Although it happens, it’s unusual if a dispute is about establishing some precedent or as a means of inflicting punishment. Most disputes can be categorized as economic propositions and the only effective way to resolve disputes is through the process of mediation. There is no loser in mediation because you have to agree to the outcome. You can learn more about the details of you opponents claim in mediation than you could in litigation and at a fraction of the cost. Mediation provides the means of beginning the job of persuading your opponent of the worthiness of your claim, immediately. In litigation, persuasion is dealt with as the very last job.
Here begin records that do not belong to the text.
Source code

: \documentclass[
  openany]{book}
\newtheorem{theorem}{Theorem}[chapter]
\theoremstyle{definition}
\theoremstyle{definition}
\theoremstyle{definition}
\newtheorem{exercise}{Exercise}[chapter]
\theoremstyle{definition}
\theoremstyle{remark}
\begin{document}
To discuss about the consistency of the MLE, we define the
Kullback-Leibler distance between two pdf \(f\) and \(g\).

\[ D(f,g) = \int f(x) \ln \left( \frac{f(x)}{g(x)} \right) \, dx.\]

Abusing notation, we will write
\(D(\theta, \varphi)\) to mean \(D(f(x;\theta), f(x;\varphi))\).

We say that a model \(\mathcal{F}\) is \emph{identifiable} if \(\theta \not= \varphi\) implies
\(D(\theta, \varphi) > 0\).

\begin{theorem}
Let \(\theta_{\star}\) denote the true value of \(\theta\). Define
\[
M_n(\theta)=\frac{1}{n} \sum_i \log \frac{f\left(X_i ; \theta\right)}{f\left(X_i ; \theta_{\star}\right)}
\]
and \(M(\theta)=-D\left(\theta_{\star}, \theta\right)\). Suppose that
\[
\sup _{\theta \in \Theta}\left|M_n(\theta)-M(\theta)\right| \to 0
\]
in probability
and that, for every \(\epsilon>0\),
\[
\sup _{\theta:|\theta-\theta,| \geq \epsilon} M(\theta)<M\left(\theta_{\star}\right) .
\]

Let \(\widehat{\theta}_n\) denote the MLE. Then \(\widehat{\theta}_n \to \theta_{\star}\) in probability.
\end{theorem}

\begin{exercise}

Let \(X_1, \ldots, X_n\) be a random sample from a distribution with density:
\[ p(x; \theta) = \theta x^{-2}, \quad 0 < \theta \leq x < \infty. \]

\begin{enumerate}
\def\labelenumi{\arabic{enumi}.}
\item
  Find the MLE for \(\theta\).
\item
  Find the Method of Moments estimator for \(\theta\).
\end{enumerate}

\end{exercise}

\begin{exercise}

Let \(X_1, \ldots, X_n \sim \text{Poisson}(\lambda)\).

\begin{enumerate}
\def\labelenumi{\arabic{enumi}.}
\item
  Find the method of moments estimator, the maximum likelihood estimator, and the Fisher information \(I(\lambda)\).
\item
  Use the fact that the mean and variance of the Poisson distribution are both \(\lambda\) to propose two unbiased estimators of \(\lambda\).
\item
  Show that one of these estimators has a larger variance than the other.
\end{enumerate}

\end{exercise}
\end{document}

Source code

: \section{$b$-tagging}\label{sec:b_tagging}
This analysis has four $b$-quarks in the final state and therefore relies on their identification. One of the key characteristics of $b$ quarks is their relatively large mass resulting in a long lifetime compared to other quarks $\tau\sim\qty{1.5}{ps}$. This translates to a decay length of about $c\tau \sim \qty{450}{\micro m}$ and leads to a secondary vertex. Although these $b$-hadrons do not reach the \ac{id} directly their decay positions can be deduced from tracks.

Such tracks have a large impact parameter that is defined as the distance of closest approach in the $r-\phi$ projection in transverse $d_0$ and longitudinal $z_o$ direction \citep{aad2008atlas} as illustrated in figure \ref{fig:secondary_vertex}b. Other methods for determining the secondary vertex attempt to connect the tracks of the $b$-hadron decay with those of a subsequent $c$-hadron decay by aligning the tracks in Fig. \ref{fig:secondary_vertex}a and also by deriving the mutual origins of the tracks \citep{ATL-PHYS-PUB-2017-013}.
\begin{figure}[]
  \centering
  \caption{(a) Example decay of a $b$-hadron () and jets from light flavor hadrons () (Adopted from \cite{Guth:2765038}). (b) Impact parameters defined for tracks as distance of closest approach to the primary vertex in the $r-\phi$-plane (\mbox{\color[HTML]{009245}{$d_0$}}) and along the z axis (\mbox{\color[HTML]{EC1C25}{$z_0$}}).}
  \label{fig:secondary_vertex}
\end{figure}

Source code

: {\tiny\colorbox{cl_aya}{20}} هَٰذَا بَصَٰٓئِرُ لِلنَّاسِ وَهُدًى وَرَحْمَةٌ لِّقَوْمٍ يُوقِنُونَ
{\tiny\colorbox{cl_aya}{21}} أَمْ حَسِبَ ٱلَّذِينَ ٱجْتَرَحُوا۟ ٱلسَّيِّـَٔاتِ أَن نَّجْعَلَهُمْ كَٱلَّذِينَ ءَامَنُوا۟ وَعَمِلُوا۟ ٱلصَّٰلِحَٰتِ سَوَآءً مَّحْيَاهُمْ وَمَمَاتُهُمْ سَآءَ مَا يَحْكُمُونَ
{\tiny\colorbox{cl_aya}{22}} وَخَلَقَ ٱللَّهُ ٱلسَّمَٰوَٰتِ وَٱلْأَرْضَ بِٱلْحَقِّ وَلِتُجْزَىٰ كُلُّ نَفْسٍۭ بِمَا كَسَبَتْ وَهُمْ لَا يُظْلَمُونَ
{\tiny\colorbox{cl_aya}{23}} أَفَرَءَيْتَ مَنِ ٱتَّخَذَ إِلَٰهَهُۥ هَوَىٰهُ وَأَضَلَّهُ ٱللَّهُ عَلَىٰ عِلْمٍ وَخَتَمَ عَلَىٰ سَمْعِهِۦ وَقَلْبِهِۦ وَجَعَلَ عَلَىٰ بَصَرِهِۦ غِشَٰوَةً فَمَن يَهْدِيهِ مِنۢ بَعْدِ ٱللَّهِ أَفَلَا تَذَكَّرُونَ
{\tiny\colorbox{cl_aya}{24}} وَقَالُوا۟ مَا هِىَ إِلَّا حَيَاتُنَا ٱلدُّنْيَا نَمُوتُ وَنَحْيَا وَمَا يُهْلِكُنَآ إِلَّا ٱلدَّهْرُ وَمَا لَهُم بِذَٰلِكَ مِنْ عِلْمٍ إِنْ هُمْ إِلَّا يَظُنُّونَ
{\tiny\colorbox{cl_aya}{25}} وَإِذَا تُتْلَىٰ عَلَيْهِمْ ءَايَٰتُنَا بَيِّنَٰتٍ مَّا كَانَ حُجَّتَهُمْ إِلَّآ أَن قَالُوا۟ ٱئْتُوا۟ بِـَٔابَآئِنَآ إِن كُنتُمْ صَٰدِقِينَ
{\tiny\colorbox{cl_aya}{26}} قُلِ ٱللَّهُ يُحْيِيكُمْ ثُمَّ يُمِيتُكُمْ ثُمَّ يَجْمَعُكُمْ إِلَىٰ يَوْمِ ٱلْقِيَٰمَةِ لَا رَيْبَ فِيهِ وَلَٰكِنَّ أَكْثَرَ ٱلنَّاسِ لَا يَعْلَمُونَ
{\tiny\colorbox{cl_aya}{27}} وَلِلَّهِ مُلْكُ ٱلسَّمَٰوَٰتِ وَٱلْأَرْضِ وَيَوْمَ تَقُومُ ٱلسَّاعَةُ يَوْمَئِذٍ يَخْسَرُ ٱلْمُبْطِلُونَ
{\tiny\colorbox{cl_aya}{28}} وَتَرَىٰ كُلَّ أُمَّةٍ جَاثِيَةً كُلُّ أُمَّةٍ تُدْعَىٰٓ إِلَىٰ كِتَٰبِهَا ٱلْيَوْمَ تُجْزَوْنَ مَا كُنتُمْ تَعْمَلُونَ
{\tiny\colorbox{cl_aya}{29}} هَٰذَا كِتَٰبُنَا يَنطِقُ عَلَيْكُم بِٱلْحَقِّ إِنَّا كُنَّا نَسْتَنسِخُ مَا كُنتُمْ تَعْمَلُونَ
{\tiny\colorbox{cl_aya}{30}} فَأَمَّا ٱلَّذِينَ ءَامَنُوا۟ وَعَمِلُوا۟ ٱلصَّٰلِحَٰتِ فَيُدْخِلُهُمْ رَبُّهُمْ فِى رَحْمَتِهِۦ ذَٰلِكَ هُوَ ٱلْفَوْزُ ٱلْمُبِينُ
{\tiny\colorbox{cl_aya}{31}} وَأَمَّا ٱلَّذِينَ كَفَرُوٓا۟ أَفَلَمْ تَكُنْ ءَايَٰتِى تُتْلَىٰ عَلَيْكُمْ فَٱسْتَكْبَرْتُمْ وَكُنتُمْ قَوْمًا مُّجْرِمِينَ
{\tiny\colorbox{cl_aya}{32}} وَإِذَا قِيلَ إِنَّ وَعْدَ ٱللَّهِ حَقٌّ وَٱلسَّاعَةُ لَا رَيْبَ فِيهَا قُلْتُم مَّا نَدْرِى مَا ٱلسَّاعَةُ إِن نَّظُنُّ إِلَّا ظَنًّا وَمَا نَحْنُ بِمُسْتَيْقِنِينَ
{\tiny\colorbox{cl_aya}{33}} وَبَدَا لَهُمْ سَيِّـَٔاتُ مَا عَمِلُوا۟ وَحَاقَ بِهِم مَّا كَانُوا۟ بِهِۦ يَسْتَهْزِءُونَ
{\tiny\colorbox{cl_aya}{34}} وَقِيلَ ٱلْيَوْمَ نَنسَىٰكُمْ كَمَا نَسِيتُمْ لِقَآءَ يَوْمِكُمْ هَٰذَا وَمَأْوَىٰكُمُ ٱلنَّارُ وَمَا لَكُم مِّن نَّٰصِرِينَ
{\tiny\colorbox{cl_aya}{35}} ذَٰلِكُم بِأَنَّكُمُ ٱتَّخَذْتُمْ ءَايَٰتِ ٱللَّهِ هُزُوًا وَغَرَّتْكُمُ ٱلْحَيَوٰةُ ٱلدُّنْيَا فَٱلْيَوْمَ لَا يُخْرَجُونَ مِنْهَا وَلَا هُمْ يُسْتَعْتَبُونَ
An early simultaneous mediation process even while you are litigating will most of the time result in a cost-effective early resolution.
As a sole practitioner for 50 years, I took cases as they were presented to me, which has accounted for the fact that, I have successfully litigated and mediated a wide variety of cases that have included labor relations issues, business and labor contract issues, scientific research issues, inheritance issues, medical malpractice, personal injuries, constructive trusts, closely-held and family business disputes.
If I was able to thoroughly understand and get comfortable with a new matter with which I had no previous experience, I went forward. I retrospect, I have always been very satisfied that my career has turned out that way.
In representing claimants or plaintiffs, I have had multi-million-dollar results and nearly all those results included litigation and simultaneous mediation. I think mediation is nearly always the most effective dispute resolution tool.
To facilitate mediation, the process is subject to Ohio Evidence Rule 408 which means that evidence of conduct or statements made in compromise negotiations is not admissible in any litigation proceeding.